Encouraged by this, I repeated the experiment for the next six days. Then I changed to listening to “Paul McKenna’s Deep Relaxation” CD 2, which I listened to every day for a week. Co-incidentally, this CD had also been gathering dust on the shelf since 2003.
It must be noted that:
- Neither “A Guided Meditation” nor “Paul McKenna’s Deep Relaxation” claim to reduce hypertension; and
- They are not comparable products.
However, they both lowered my blood pressures significantly, but by different amounts:
- “A Guided Meditation” consistently resulted in blood pressure readings in the range of 11 to 13 points lower than the measurements I took at the start of the day. The effect was still noticeable, albeit reduced, after four hours.
- “Paul McKenna’s Deep Relaxation” consistently resulted in blood pressure readings in the range of 5 to 7 points lower than the measurements I took at the start of the day. The effect was not measurable after four hours.
I do not claim to have used scientific methodology. Furthermore, the results were specific to me, so my results should be considered as anecdotal evidence. Nevertheless, both sets of results are very good. The beneficial effects of deep relaxation lasted for up to hours.
This piece of rough science confirms that deep relaxation is an effective way of eliminating physical and mental stress, thereby reducing hypertension. Both “A Guided Meditation” and “Paul McKenna’s Deep Relaxation” gave good results for me. Although the benefits only last a few hours, it is still worthwhile as it compliments the other methods I am using to lower my high blood pressure.
A new unscientific experiment
The above results give me a benchmark against which to judge the results of a new relaxation product that is specifically aimed at lowering high blood pressure through relaxation. The product has three relaxation exercises:
- A walking exercise;
- An emotional relief exercise; and
- A passive relaxation exercise.
I did the de-stressing exercise under less than optimal conditions during a time when my blood pressure is naturally elevated. Nevertheless, I achieved results of 126/69 with a pulse of 68.

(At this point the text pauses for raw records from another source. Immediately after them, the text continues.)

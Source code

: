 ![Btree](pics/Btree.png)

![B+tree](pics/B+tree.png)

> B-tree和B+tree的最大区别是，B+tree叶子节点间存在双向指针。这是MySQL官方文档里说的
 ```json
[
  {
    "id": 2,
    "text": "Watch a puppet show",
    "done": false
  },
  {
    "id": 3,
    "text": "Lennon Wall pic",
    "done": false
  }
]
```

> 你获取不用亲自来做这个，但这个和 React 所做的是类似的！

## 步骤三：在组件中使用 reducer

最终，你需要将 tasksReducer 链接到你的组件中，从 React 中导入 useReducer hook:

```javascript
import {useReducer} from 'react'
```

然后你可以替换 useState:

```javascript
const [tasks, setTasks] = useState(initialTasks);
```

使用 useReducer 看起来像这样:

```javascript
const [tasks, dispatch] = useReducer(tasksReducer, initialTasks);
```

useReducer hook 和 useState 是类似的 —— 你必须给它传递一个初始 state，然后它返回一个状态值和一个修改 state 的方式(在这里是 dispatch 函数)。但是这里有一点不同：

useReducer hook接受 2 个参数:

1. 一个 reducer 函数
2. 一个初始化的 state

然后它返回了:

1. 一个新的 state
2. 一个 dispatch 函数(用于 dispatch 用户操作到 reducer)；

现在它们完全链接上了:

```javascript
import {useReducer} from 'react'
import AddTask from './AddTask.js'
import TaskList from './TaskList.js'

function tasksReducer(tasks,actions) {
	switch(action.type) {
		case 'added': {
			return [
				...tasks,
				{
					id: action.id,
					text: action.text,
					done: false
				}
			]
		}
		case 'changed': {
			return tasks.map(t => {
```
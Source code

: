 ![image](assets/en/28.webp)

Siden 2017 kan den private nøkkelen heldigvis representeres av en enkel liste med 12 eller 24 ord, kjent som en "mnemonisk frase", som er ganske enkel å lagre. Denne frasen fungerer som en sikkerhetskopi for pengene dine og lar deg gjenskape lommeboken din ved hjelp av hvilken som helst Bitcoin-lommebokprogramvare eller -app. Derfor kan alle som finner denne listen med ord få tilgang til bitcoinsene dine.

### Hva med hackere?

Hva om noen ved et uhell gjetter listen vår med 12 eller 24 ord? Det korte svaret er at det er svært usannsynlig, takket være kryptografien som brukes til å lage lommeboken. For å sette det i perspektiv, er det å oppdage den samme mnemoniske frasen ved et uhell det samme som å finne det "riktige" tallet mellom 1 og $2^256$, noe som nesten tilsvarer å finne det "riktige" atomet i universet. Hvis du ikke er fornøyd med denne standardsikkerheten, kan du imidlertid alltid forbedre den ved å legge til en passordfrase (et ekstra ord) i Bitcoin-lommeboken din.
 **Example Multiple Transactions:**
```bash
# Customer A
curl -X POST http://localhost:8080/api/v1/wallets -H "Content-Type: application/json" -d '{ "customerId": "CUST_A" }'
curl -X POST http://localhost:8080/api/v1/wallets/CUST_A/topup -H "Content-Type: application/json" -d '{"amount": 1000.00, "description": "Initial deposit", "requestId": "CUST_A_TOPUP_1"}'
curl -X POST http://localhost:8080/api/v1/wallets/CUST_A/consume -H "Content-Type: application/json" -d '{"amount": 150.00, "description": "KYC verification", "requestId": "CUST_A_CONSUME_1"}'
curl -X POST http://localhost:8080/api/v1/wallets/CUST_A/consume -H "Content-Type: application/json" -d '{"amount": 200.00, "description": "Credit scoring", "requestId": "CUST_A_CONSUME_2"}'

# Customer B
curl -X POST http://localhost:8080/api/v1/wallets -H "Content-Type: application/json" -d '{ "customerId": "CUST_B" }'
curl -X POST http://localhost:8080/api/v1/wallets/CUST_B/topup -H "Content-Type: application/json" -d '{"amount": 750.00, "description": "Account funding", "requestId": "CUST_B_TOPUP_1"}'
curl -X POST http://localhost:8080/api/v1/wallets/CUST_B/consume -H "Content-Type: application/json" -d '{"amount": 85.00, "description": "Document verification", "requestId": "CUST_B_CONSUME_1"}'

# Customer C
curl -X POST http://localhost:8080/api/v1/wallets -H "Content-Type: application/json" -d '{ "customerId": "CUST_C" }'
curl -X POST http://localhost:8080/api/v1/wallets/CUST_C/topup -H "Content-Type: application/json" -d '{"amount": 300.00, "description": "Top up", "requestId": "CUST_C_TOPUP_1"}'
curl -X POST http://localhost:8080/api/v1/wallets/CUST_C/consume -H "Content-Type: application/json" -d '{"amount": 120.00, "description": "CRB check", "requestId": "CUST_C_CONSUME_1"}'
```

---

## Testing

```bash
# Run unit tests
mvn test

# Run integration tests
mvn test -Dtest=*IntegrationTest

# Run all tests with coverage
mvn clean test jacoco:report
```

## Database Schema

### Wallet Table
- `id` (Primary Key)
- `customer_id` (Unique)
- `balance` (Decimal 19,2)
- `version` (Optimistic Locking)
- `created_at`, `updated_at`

I also did the walking exercise, which also includes subliminal messages, in less than ideal circumstances. The pace at which I walked as directed by the exercise was faster than my normal pace, but not too brisk. I achieved results of 122/81 with a pulse rate of 69.
These are very encouraging results and both exercises out performed “A Guided Meditation”.
The final exercise is to be done before going to sleep as it induces a state of deep relaxation to aid restful sleep. Using these exercises in combination is potentially very powerful and, based on these results, I will be incorporating them into my daily routine.